• **What the task asks**:
The expected answer is a single number, namely how many lines in the data below hold the word "need".

Collected data
○ ○ ○ ○

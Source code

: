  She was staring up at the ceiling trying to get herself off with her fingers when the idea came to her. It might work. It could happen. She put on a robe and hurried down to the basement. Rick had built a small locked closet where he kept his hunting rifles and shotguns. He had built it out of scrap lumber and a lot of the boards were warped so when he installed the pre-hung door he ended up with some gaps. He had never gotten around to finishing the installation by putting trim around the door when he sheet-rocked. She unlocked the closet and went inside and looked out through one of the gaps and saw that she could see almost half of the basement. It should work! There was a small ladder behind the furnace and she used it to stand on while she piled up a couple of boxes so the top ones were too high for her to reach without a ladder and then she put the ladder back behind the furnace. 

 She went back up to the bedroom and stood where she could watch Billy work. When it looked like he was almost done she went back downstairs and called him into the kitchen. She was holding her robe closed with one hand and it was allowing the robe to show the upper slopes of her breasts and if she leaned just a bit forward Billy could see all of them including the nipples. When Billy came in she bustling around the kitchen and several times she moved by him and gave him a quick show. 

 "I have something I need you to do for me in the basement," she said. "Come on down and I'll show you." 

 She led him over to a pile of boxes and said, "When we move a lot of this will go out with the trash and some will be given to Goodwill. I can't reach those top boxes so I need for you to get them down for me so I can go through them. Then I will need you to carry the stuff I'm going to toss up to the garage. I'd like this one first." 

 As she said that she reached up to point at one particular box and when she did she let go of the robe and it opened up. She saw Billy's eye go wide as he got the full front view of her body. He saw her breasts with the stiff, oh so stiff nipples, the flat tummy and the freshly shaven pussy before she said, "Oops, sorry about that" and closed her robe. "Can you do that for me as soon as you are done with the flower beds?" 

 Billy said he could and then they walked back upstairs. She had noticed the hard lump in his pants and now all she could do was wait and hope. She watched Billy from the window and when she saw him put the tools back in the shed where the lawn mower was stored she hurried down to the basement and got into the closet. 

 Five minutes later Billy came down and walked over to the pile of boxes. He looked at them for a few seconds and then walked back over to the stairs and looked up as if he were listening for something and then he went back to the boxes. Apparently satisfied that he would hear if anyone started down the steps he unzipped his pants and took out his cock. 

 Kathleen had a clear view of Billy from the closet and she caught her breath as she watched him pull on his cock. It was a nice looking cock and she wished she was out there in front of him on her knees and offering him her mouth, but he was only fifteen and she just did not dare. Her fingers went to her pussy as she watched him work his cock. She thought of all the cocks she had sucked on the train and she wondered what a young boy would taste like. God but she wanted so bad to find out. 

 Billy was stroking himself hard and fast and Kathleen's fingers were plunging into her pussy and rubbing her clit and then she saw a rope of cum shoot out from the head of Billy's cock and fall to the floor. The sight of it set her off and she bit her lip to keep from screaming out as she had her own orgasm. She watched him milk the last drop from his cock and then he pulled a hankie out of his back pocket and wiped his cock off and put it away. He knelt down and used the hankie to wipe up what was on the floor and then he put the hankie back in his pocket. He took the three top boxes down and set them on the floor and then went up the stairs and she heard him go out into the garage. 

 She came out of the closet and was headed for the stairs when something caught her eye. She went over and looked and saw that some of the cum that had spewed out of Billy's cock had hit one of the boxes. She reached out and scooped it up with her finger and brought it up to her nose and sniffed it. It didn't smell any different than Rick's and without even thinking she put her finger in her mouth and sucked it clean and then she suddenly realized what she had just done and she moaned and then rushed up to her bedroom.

○ ○ ○ ○

• **Final answer**:
2